The Mirza-Sahiban saga is stuff legendary tales are made of. Unfortunately, Rakeysh Om Prakash Mehra builds its narrative on a very shoddily and weak plot. The story is told in flashes marrying the historical and contemporary. It’s where the Mehra-Gulzar story and screenplay stumbles and falls flat. There is no plot or story line. It is confusing, tacky and lacks steam that holds back the narration.

Make no mistake, Mirzya is a work on art canvas shot with technical finesse and is visually appealing. The visuals are stunning and carved in an aesthetic manner which is a treat to the eyes. In short, the folk dance has been shot in such a majestic way that makes it a sheer delight, touching our sensibility. It’s a piece of art in motion with lyrical tones.
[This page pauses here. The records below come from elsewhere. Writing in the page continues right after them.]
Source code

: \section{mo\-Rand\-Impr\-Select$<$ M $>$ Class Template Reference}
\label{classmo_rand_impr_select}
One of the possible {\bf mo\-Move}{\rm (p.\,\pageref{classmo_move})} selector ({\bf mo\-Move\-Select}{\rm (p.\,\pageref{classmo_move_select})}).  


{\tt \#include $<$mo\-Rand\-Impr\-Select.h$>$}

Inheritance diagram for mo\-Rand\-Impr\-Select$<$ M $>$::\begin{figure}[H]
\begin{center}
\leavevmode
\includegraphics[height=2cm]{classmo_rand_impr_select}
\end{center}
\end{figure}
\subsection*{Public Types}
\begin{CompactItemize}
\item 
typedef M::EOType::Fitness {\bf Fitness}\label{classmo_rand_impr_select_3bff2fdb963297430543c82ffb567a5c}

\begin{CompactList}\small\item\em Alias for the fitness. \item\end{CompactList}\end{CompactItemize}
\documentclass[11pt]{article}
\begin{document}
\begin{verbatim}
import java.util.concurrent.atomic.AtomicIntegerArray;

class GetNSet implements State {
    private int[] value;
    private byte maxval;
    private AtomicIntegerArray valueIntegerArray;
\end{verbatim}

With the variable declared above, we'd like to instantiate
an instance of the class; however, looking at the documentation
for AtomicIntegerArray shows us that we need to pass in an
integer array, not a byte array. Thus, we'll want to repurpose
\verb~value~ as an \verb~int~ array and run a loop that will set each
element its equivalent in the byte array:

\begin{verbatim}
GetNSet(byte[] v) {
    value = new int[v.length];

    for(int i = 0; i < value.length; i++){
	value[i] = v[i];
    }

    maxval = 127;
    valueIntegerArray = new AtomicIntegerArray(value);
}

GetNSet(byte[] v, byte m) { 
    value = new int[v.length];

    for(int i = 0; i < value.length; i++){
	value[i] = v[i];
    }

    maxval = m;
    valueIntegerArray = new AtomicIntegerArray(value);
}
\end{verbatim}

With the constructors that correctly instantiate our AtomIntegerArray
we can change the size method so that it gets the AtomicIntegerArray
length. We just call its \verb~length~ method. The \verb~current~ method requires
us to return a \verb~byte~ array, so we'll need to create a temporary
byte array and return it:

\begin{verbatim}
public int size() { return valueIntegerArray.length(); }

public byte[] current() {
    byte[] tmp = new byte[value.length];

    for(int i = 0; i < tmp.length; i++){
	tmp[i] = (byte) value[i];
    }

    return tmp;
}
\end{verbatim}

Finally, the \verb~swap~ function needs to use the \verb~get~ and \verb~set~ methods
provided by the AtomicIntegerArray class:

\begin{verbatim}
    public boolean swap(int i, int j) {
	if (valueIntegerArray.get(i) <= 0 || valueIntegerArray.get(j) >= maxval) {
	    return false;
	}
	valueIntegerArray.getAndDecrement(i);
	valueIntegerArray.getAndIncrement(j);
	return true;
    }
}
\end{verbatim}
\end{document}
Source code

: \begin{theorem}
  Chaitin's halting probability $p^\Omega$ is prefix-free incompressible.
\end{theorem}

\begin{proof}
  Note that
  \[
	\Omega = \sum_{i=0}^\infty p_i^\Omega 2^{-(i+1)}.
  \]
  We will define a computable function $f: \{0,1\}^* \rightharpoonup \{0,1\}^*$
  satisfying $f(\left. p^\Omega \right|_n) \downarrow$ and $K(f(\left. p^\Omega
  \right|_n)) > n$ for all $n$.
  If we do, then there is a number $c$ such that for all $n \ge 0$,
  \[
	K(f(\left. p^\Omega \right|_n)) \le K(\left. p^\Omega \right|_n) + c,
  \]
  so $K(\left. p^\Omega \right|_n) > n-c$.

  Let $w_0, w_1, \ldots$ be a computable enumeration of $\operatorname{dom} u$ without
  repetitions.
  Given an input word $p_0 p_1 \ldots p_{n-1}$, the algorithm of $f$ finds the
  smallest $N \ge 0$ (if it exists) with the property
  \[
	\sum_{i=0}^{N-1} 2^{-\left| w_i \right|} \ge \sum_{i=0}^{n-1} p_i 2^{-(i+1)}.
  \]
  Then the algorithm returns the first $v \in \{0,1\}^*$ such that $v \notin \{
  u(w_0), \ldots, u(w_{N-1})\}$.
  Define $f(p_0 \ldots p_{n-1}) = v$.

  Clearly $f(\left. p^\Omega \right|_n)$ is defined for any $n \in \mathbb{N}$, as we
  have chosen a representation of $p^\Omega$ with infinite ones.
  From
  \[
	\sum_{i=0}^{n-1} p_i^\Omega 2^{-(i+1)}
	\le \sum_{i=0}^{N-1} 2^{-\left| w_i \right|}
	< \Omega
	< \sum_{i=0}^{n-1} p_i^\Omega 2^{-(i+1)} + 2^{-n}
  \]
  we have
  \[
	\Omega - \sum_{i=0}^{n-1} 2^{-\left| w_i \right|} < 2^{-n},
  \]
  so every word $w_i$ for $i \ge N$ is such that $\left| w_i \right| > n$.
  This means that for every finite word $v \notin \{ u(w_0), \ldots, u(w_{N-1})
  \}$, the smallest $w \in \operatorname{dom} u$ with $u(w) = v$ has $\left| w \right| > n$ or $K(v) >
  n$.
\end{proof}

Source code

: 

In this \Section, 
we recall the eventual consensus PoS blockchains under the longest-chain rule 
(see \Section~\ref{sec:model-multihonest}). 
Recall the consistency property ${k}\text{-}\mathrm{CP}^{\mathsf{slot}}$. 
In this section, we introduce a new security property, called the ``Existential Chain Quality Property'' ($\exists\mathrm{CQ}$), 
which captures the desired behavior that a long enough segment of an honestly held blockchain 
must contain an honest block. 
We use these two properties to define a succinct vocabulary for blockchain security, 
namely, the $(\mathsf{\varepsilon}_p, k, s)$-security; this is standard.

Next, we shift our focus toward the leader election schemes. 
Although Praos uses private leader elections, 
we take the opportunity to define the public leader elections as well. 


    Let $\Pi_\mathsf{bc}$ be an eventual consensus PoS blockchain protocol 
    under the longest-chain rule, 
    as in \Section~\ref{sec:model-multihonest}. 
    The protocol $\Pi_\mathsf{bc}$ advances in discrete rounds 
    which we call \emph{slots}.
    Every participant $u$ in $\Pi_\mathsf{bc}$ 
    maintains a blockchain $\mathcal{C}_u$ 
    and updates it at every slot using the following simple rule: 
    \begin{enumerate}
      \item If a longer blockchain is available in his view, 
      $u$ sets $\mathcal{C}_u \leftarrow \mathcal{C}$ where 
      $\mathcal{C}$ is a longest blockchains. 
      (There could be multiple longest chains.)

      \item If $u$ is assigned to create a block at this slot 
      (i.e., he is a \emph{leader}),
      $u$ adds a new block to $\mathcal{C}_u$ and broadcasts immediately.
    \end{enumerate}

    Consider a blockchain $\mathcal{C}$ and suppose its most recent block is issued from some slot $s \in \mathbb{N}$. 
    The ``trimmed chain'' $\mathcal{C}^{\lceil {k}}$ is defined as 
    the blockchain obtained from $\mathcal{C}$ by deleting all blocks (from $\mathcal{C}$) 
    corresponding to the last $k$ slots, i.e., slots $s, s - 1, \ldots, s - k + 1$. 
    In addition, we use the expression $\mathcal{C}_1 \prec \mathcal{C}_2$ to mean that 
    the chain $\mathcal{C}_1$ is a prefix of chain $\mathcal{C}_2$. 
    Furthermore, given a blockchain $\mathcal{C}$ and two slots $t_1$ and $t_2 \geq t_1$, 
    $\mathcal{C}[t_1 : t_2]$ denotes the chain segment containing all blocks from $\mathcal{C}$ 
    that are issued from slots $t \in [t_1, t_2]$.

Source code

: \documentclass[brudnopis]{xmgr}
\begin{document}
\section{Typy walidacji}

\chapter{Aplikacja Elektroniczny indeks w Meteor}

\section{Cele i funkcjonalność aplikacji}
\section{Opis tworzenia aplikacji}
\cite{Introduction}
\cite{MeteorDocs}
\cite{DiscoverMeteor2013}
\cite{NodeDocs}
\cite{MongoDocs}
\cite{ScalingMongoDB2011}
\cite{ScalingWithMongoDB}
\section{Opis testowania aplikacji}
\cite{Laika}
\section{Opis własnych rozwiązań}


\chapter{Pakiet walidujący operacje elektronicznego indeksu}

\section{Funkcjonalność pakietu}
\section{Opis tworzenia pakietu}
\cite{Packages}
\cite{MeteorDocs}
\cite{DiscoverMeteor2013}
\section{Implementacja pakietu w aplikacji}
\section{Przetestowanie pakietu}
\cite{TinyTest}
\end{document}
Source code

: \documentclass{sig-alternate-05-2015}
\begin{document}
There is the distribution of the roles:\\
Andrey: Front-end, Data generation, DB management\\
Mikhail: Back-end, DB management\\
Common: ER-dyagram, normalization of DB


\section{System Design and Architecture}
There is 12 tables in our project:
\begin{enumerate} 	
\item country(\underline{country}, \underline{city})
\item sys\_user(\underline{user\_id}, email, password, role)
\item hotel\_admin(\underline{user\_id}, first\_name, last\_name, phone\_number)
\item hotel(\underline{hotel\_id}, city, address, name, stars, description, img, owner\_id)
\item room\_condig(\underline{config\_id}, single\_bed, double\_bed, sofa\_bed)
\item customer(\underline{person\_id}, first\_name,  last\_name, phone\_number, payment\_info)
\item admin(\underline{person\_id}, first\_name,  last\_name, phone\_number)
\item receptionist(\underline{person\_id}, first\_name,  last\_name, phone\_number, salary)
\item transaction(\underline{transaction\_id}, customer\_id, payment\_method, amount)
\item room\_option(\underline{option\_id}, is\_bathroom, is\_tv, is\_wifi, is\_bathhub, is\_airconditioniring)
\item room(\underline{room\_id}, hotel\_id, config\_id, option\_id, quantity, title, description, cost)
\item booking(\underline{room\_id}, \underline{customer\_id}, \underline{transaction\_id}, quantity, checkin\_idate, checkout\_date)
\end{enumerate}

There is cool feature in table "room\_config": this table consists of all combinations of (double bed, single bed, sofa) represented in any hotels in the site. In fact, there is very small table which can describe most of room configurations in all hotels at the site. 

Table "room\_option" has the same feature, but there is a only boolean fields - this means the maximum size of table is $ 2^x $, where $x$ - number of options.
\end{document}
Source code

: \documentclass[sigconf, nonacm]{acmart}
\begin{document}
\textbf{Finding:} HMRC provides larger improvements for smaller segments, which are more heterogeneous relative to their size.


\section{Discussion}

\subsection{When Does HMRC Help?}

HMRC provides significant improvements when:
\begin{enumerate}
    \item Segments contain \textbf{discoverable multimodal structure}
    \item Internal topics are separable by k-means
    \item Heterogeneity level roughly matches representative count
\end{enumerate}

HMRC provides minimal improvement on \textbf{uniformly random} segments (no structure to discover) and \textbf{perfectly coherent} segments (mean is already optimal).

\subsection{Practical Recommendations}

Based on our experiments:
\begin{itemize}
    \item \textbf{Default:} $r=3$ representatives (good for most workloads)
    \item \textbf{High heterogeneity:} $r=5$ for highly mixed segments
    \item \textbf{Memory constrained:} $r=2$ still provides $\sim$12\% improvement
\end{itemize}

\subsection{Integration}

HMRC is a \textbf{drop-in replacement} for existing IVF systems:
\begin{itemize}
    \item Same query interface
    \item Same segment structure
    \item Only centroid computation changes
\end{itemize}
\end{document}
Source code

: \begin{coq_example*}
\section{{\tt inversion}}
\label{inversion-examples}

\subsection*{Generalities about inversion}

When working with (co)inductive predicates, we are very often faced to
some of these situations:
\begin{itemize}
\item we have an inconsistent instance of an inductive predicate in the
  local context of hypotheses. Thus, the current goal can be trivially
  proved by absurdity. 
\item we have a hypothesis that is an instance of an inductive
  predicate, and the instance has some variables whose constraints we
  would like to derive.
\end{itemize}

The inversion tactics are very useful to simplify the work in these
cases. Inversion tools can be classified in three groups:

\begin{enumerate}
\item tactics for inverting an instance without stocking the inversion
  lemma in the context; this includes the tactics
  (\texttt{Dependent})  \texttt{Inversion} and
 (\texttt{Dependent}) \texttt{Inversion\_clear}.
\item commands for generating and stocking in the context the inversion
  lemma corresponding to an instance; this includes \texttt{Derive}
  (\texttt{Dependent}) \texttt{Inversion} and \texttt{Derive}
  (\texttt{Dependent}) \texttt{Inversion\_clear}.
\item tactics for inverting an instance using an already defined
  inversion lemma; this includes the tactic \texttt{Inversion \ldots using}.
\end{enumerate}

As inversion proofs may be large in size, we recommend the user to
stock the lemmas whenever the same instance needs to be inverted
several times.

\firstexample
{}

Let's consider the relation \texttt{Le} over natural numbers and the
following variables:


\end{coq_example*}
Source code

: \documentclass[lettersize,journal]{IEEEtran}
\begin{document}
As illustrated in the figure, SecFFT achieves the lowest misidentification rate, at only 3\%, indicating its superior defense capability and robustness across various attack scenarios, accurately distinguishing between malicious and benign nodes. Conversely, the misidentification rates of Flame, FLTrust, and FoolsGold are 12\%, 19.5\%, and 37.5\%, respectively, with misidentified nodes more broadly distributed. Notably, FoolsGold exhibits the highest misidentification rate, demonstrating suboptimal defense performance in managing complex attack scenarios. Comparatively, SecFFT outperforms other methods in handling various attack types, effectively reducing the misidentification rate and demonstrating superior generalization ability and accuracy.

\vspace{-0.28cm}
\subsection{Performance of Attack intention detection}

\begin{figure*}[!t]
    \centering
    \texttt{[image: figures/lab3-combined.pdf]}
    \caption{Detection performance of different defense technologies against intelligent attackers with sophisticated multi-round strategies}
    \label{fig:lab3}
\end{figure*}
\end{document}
Rakeysh Om Prakash Mehra wanted to make an artistic fare which he did by wielding his direction baton to capture our sensibility as an audience.  Unfortunately, from a script perspective, the whole experience goes topsy-turvy when he tries to experiment the Rang de Basanti way, merging present with the past. The gaps and flaws are blatantly present and confuse the audience. The whole experience goes wrong and gets messy.

Harshvardhan Kapoor shows immense potential as an actor in his launch vehicle and his eyes expression, raw intensity shows his worth. He is broody which, somehow, reminds us of his illustrious father.  Unfortunately, the film limits his ability to perform. Blame it on the faulty story line, script and screenplay. He simply doesn’t get ample opportunity to showcase his mettle as an actor.

Saiyami Kher has an amazingly good screen presence and oozes sensuality, hotness, and sex appeal in tons. She is photogenic and a director’s muse.  There is not enough room for her to show her acting abilities in the half-baked screen. Saiyami fails to make an impact from an acting perspective. But, her confidence tells that she needs to be watched out and may emerge as a dark horse. She is a director’s muse and if tapped to perfection, will emerge as an actor. Raj Chaudhari flits easily into the role of a prince with confidence while Anjali Patil leaves a mark and acts competently. She shows passion in her character and holds herself well in a subdued performance. Sadly, an actor of the caliber of Om Puri is wasted in the two-bit role.

Rakesh Mehra’s Mirzya

Unfortunately, Mirzya suffers from several flaws. Firstly, the back-to-back songs clutter the whole narrative experience and work against the film.   Secondly, the flash moments and the present life of the main protagonists show visible cracks.  Mehra was successful in the back-and-forth narrative in RDB but this time, the whole experience is entangled in a mess of sort. It’s quite a puzzling piece weaved together which confuses the audience in every bits and piece.

On the whole, Rakeysh Om Prakash Mehra has pictured the frame beautifully through the imagery and aesthetic canvas as well as dances done on a grand scale. Unfortunately, the Gulzar-Mehra vision fails on more than one count. Mehra borrows the tried-and-tested formula of lovers running away from parents and chased which is so passe, doesn’t fit in the modern versions of love epics. Such an old borrowed and hackneyed formula that doesn’t work when set in a modern framework. The title song by Daler Mehendi hits a high note and enraptures the soul. There are few tracks by Shankar-Ehsan-Loy that stands out.

On the whole, the movie deserves 2.5 stars but only for its stunningly beautiful visuals, grand folk dances shot majestically and stunning special effects. Mirzya is a major disappointment from a narrative perspective that fails to glue the audience and Mehra-Gulzar should have chosen a powerful script. It’s only the makers who know what they have crafted in a seeming lost narrative.